(Data items)
========================================================================
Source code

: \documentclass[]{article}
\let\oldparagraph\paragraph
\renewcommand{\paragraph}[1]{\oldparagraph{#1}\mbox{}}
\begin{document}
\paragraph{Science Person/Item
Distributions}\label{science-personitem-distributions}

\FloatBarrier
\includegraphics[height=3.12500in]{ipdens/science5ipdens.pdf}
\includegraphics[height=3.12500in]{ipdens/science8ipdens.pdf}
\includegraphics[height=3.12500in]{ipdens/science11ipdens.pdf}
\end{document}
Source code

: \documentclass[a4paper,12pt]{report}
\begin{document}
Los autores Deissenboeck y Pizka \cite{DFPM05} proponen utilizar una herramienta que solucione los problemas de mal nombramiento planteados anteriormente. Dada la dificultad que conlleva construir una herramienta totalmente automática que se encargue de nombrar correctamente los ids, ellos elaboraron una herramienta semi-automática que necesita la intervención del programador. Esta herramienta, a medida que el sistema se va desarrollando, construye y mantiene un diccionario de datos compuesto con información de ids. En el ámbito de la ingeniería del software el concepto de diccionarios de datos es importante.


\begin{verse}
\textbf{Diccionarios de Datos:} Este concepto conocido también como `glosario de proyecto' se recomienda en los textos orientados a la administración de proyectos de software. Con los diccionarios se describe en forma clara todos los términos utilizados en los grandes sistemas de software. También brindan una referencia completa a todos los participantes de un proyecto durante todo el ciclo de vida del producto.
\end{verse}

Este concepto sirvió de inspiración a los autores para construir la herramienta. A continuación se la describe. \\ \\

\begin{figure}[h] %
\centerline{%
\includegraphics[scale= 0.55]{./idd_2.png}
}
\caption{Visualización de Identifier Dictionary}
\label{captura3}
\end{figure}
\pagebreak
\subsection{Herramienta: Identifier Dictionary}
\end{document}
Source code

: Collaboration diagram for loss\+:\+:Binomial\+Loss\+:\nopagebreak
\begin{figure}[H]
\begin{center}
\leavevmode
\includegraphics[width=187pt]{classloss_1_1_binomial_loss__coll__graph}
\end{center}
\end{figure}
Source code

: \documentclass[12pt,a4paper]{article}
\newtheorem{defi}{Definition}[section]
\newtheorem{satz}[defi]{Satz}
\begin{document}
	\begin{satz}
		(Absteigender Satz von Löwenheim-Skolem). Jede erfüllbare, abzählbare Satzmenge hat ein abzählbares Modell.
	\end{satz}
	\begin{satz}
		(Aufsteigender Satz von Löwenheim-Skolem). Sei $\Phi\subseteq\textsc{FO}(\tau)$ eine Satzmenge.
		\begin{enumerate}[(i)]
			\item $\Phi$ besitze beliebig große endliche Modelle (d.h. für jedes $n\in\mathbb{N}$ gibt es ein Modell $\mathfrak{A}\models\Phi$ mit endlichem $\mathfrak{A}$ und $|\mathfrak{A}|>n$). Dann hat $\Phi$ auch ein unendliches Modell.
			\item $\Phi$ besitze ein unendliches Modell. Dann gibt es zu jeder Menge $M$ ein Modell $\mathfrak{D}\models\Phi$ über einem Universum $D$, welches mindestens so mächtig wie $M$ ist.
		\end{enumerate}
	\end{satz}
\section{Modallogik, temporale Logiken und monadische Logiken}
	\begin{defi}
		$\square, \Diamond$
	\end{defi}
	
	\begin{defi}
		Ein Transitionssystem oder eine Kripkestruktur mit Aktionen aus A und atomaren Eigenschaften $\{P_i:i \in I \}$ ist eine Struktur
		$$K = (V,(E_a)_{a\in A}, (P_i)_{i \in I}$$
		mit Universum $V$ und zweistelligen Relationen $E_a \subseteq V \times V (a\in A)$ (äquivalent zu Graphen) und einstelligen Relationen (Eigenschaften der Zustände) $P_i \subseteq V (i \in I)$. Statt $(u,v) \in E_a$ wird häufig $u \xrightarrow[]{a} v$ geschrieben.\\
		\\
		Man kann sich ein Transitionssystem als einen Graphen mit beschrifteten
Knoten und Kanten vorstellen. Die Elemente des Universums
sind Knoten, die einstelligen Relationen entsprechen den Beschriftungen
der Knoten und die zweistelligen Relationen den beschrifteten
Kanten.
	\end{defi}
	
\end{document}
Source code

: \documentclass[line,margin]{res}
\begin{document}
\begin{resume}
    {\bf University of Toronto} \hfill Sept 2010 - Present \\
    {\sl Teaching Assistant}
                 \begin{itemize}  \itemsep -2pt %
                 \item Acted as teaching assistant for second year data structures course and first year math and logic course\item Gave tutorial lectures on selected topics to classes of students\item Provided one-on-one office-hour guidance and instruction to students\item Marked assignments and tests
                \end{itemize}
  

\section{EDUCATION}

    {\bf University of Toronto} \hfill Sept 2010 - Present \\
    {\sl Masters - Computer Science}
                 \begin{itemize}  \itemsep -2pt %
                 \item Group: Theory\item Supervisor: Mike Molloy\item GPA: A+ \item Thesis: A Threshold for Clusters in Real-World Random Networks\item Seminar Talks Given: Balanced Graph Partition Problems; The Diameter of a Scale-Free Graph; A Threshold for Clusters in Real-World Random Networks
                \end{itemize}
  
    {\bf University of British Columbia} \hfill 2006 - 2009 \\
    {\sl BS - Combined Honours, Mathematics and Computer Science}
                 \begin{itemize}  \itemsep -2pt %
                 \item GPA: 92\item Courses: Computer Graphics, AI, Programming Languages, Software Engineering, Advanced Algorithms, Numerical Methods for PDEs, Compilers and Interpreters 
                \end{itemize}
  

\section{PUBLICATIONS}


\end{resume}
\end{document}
========================================================================
** REQUIREMENT **
Would you please transcribe the records above in full and exactly?

** THE ANSWER **
Source code

: \documentclass[]{article}
\let\oldparagraph\paragraph
\renewcommand{\paragraph}[1]{\oldparagraph{#1}\mbox{}}
\begin{document}
\paragraph{Science Person/Item
Distributions}\label{science-personitem-distributions}

\FloatBarrier
\includegraphics[height=3.12500in]{ipdens/science5ipdens.pdf}
\includegraphics[height=3.12500in]{ipdens/science8ipdens.pdf}
\includegraphics[height=3.12500in]{ipdens/science11ipdens.pdf}
\end{document}
Source code

: \documentclass[a4paper,12pt]{report}
\begin{document}
Los autores Deissenboeck y Pizka \cite{DFPM05} proponen utilizar una herramienta que solucione los problemas de mal nombramiento planteados anteriormente. Dada la dificultad que conlleva construir una herramienta totalmente automática que se encargue de nombrar correctamente los ids, ellos elaboraron una herramienta semi-automática que necesita la intervención del programador. Esta herramienta, a medida que el sistema se va desarrollando, construye y mantiene un diccionario de datos compuesto con información de ids. En el ámbito de la ingeniería del software el concepto de diccionarios de datos es importante.


\begin{verse}
\textbf{Diccionarios de Datos:} Este concepto conocido también como `glosario de proyecto' se recomienda en los textos orientados a la administración de proyectos de software. Con los diccionarios se describe en forma clara todos los términos utilizados en los grandes sistemas de software. También brindan una referencia completa a todos los participantes de un proyecto durante todo el ciclo de vida del producto.
\end{verse}

Este concepto sirvió de inspiración a los autores para construir la herramienta. A continuación se la describe. \\ \\

\begin{figure}[h] %
\centerline{%
\includegraphics[scale= 0.55]{./idd_2.png}
}
\caption{Visualización de Identifier Dictionary}
\label{captura3}
\end{figure}
\pagebreak
\subsection{Herramienta: Identifier Dictionary}
\end{document}
Source code

: Collaboration diagram for loss\+:\+:Binomial\+Loss\+:\nopagebreak
\begin{figure}[H]
\begin{center}
\leavevmode
\includegraphics[width=187pt]{classloss_1_1_binomial_loss__coll__graph}
\end{center}
\end{figure}
Source code

: \documentclass[12pt,a4paper]{article}
\newtheorem{defi}{Definition}[section]
\newtheorem{satz}[defi]{Satz}
\begin{document}
	\begin{satz}
		(Absteigender Satz von Löwenheim-Skolem). Jede erfüllbare, abzählbare Satzmenge hat ein abzählbares Modell.
	\end{satz}
	\begin{satz}
		(Aufsteigender Satz von Löwenheim-Skolem). Sei $\Phi\subseteq\textsc{FO}(\tau)$ eine Satzmenge.
		\begin{enumerate}[(i)]
			\item $\Phi$ besitze beliebig große endliche Modelle (d.h. für jedes $n\in\mathbb{N}$ gibt es ein Modell $\mathfrak{A}\models\Phi$ mit endlichem $\mathfrak{A}$ und $|\mathfrak{A}|>n$). Dann hat $\Phi$ auch ein unendliches Modell.
			\item $\Phi$ besitze ein unendliches Modell. Dann gibt es zu jeder Menge $M$ ein Modell $\mathfrak{D}\models\Phi$ über einem Universum $D$, welches mindestens so mächtig wie $M$ ist.
		\end{enumerate}
	\end{satz}
\section{Modallogik, temporale Logiken und monadische Logiken}
	\begin{defi}
		$\square, \Diamond$
	\end{defi}
	
	\begin{defi}
		Ein Transitionssystem oder eine Kripkestruktur mit Aktionen aus A und atomaren Eigenschaften $\{P_i:i \in I \}$ ist eine Struktur
		$$K = (V,(E_a)_{a\in A}, (P_i)_{i \in I}$$
		mit Universum $V$ und zweistelligen Relationen $E_a \subseteq V \times V (a\in A)$ (äquivalent zu Graphen) und einstelligen Relationen (Eigenschaften der Zustände) $P_i \subseteq V (i \in I)$. Statt $(u,v) \in E_a$ wird häufig $u \xrightarrow[]{a} v$ geschrieben.\\
		\\
		Man kann sich ein Transitionssystem als einen Graphen mit beschrifteten
Knoten und Kanten vorstellen. Die Elemente des Universums
sind Knoten, die einstelligen Relationen entsprechen den Beschriftungen
der Knoten und die zweistelligen Relationen den beschrifteten
Kanten.
	\end{defi}
	
\end{document}
Source code

: \documentclass[line,margin]{res}
\begin{document}
\begin{resume}
    {\bf University of Toronto} \hfill Sept 2010 - Present \\
    {\sl Teaching Assistant}
                 \begin{itemize}  \itemsep -2pt %
                 \item Acted as teaching assistant for second year data structures course and first year math and logic course\item Gave tutorial lectures on selected topics to classes of students\item Provided one-on-one office-hour guidance and instruction to students\item Marked assignments and tests
                \end{itemize}
  

\section{EDUCATION}

    {\bf University of Toronto} \hfill Sept 2010 - Present \\
    {\sl Masters - Computer Science}
                 \begin{itemize}  \itemsep -2pt %
                 \item Group: Theory\item Supervisor: Mike Molloy\item GPA: A+ \item Thesis: A Threshold for Clusters in Real-World Random Networks\item Seminar Talks Given: Balanced Graph Partition Problems; The Diameter of a Scale-Free Graph; A Threshold for Clusters in Real-World Random Networks
                \end{itemize}
  
    {\bf University of British Columbia} \hfill 2006 - 2009 \\
    {\sl BS - Combined Honours, Mathematics and Computer Science}
                 \begin{itemize}  \itemsep -2pt %
                 \item GPA: 92\item Courses: Computer Graphics, AI, Programming Languages, Software Engineering, Advanced Algorithms, Numerical Methods for PDEs, Compilers and Interpreters 
                \end{itemize}
  

\section{PUBLICATIONS}


\end{resume}
\end{document}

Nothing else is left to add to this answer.